* **BRIEF**
Scan the records beneath this line for the line holding "- ✅ **Service" and the line holding "- **Sync automatico** al ritorno online", then transcribe exactly those two and all lines between.
[[ DATA LISTING, beginning ]]
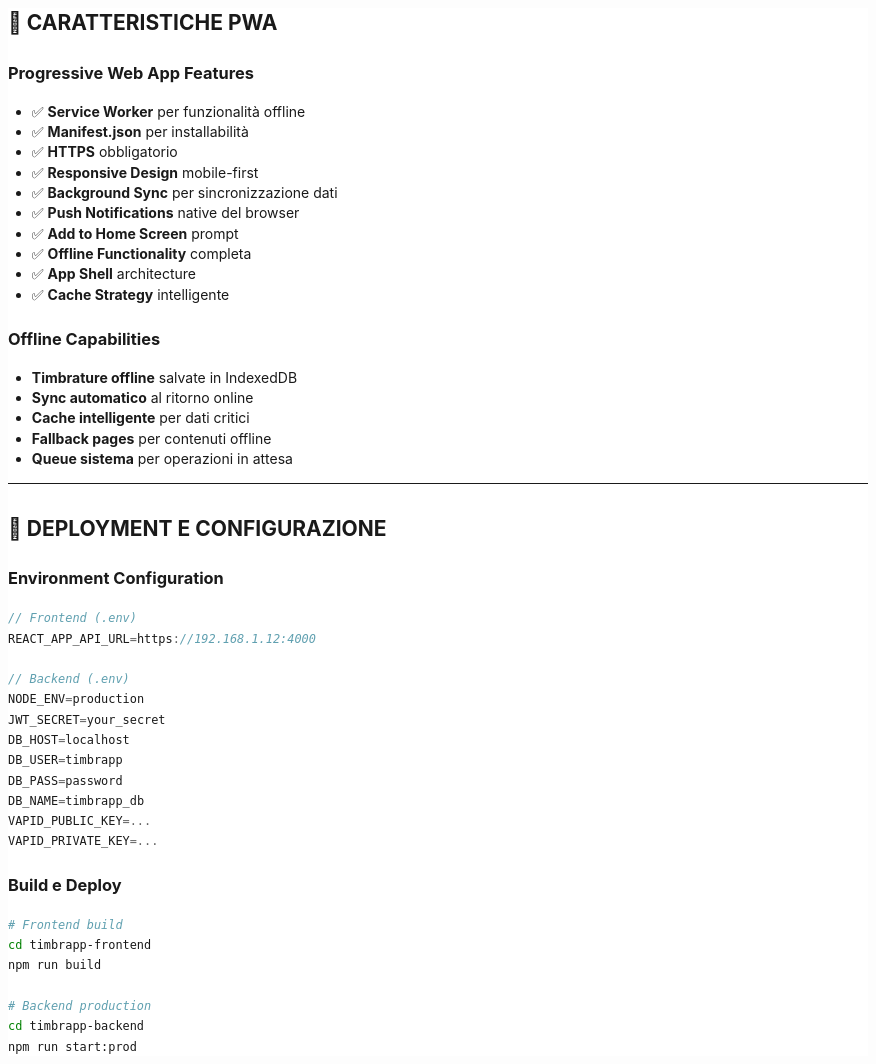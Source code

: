 ## 📱 CARATTERISTICHE PWA

### **Progressive Web App Features**

- ✅ **Service Worker** per funzionalità offline
- ✅ **Manifest.json** per installabilità
- ✅ **HTTPS** obbligatorio
- ✅ **Responsive Design** mobile-first
- ✅ **Background Sync** per sincronizzazione dati
- ✅ **Push Notifications** native del browser
- ✅ **Add to Home Screen** prompt
- ✅ **Offline Functionality** completa
- ✅ **App Shell** architecture
- ✅ **Cache Strategy** intelligente

### **Offline Capabilities**

- **Timbrature offline** salvate in IndexedDB
- **Sync automatico** al ritorno online
- **Cache intelligente** per dati critici
- **Fallback pages** per contenuti offline
- **Queue sistema** per operazioni in attesa

---

## 🚀 DEPLOYMENT E CONFIGURAZIONE

### **Environment Configuration**

```javascript
// Frontend (.env)
REACT_APP_API_URL=https://192.168.1.12:4000

// Backend (.env)
NODE_ENV=production
JWT_SECRET=your_secret
DB_HOST=localhost
DB_USER=timbrapp
DB_PASS=password
DB_NAME=timbrapp_db
VAPID_PUBLIC_KEY=...
VAPID_PRIVATE_KEY=...
```

### **Build e Deploy**

```bash
# Frontend build
cd timbrapp-frontend
npm run build

# Backend production
cd timbrapp-backend
npm run start:prod
```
[[ DATA LISTING, end ]]
* **COMPLETED EXERCISE**
- ✅ **Service Worker** per funzionalità offline
- ✅ **Manifest.json** per installabilità
- ✅ **HTTPS** obbligatorio
- ✅ **Responsive Design** mobile-first
- ✅ **Background Sync** per sincronizzazione dati
- ✅ **Push Notifications** native del browser
- ✅ **Add to Home Screen** prompt
- ✅ **Offline Functionality** completa
- ✅ **App Shell** architecture
- ✅ **Cache Strategy** intelligente

### **Offline Capabilities**

- **Timbrature offline** salvate in IndexedDB
- **Sync automatico** al ritorno online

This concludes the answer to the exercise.